The case against Canadian
Chief Justice Beverley McLachlin
Copyright: Peter Zohrab 2003
Beverley McLachlin, as it happens, was sworn in as Chief Justice of Canada
by another woman -- the then Minister of Justice and Attorney-General, Anne
McLellan -- see the webpage: http://canada.justice.gc.ca/en/news/nr/2000/doc_24736.html
. However, the case (for now, at least) against this woman judge involves
the following court cases in 1997 and 1999 -- before she became Chief Justice.
The cases are judged on the basis that they are about the rights of unborn
children versus the rights of mothers. Without going into unnecessary detail,
the point I am making is that, in each of these two cases, nine judges (yielding
a combined total of eleven (11) different judges, two of the nine in each
case being female) discussed the rights of the unborn child and the rights
of the mother -- without the rights of the father even rating a mention !

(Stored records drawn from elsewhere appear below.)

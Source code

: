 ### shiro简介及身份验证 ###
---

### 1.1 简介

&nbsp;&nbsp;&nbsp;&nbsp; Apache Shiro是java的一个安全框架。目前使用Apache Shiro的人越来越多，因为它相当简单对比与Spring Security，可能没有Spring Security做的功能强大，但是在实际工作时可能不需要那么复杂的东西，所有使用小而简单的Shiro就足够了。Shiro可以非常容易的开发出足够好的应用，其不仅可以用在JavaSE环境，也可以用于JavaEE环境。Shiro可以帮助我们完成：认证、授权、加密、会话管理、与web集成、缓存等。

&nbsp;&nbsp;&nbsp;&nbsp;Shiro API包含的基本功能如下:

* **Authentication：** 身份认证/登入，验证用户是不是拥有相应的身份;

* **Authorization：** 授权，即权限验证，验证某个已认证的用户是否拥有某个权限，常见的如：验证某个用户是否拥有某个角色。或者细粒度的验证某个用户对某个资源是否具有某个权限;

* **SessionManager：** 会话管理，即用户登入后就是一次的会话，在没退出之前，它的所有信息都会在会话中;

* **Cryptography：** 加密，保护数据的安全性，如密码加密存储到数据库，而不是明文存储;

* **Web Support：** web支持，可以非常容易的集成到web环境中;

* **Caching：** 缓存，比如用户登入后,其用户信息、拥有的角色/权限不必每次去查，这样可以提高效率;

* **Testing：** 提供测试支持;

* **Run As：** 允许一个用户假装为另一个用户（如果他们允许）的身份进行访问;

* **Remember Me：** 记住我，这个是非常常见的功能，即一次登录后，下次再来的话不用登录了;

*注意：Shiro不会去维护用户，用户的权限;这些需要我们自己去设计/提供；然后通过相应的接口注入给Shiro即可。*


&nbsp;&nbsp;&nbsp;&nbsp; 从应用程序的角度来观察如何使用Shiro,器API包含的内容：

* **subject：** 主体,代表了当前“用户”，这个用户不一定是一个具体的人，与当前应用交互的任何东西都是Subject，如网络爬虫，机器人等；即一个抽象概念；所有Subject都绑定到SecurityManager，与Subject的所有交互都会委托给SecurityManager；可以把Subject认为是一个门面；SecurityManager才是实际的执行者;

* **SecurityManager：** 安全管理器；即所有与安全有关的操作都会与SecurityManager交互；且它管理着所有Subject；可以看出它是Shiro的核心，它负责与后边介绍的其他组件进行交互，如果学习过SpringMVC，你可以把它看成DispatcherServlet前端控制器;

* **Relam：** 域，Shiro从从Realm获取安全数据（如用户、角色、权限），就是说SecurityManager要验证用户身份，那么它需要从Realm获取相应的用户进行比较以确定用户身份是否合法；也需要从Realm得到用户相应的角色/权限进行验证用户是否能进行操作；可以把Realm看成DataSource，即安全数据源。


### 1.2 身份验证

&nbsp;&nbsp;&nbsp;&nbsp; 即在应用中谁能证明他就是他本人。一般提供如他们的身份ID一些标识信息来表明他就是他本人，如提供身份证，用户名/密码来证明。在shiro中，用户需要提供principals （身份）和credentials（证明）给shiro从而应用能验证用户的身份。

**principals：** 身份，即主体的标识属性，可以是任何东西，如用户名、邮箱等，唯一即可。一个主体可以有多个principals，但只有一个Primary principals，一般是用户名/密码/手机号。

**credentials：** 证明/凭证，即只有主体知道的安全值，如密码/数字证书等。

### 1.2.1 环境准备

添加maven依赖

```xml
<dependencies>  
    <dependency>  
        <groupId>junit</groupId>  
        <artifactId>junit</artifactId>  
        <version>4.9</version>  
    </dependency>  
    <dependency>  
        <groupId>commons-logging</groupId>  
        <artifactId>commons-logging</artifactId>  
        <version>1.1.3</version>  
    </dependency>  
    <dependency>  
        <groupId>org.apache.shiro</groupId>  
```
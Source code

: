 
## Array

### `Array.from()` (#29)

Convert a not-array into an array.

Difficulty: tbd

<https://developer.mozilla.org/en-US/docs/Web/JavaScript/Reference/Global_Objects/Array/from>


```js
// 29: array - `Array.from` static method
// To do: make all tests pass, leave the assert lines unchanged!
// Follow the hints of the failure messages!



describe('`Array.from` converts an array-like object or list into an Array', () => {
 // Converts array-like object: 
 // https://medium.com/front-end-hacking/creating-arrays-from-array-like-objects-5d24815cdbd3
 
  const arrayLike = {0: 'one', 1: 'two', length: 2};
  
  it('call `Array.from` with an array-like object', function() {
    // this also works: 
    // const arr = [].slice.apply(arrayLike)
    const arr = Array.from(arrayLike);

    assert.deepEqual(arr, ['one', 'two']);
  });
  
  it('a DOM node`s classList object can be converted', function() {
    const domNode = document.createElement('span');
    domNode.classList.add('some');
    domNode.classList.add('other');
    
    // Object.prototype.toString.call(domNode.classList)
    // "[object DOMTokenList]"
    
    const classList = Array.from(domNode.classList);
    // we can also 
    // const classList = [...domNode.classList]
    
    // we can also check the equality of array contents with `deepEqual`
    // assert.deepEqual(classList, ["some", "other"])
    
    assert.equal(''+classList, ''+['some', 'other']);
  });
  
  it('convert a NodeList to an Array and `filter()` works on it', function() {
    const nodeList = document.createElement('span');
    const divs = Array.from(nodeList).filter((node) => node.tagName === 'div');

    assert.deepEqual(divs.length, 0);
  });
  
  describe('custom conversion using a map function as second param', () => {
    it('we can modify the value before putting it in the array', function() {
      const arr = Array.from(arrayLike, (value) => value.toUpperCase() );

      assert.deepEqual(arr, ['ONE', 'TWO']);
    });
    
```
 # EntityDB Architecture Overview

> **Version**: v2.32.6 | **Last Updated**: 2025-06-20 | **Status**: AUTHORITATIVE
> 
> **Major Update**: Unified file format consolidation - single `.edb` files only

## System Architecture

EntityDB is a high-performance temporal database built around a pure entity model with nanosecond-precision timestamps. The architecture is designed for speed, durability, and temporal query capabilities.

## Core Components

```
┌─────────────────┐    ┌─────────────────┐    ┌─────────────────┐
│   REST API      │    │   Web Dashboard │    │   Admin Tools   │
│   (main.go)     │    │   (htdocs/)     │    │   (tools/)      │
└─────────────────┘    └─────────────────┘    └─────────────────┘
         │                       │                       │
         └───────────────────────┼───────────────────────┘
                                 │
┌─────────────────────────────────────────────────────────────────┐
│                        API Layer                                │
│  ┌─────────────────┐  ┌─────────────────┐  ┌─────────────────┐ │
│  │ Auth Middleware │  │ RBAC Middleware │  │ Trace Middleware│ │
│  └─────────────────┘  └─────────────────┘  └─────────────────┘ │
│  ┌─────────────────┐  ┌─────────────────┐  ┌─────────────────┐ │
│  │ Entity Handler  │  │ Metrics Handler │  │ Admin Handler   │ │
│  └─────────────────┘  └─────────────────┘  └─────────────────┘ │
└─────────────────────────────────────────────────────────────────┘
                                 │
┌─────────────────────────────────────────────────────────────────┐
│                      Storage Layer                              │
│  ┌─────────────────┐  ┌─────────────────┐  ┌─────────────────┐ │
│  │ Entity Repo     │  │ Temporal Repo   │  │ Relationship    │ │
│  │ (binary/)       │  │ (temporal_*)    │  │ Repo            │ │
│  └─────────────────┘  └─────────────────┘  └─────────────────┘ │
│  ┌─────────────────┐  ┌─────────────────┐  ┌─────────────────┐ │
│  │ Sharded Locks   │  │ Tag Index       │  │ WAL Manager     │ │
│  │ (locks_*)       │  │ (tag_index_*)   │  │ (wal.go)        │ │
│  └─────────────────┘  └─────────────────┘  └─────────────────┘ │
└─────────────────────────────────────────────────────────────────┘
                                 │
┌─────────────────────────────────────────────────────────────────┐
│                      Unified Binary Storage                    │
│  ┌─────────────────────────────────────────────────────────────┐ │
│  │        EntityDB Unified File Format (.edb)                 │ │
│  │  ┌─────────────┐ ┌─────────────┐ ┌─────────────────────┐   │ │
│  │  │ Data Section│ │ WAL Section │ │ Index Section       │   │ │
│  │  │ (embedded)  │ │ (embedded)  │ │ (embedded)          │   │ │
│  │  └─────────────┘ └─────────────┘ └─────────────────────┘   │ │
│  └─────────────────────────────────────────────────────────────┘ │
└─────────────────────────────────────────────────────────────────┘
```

Needless to say, the father would be/have been legally obliged to support
the child if/when born, whether through child-support payments or otherwise.
As far as these judges are concerned, a father is a person with responsibilities
towards his children -- but no rights.
On the page Winnipeg
Child and Family Services (Northwest Area) v G (DF), a search for
"father" only results in two hits -- one of these being from another
case entirely. The only time that the word "father" crops up in
the case itself is in connection with the duties, not the
rights of the father (i.e. his volunteered duty to support
the addict mother). The word "mother", on the other hand, appears
so often that I stopped counting at 20 ! The phrase "mother's right(s)"
appears three times. The term "father's right(s)" does not appear
at all.
On the page Dobson
(Litigation Guardian of) v Dobson, a search for "father"
also only results in two hits. The word "mother", on the other hand,
appears so often that I again stopped counting at 20 ! The phrase "mother's
right(s)" appears once. The term "father's right(s)" does not
appear at all.
I invite interested readers to read the judgements and trace the authority
(if any) for the "rights" that these judges describe women as having
-- quite apart from the issue of the total ignoring of the rights of fathers.
These cases have obvious implication for custody and access decisions in
the Canadian (in-)justice system ! It is clear that bias against fathers is
a pandemic which infects the entire Canadian legal system -- indeed, the whole
of Canadian society, in my opinion.
Beverley McLachlin was one of the most vocal of the judges in these two
cases, and she is now Chief Justice. I draw the following conclusions:
it seems that grotesque anti-father bias is not a bar to promotion in
the Canadian judicial system -- in fact, it may even be an aid to promotion
there;
in her capacity as Chief Justice, Beverley McLachlin can be expected
to have made judgements, administrative decisions, and extra-legal pronouncements
on divorce-related matters, and even to have pontificated on how misguided
Men's/Fathers' groups were in their allegations of anti-male bias in divorce
cases (see http://fact.on.ca/facthome/fact_not.htm),
so the above cases are concrete evidence of how anti-male and lacking
in credibility the Canadian divorce system -- not to mention the justice
system generally -- is.
N.B. I do not see Canada as being significantly different from any other
Western country, as regards the issues mentioned above.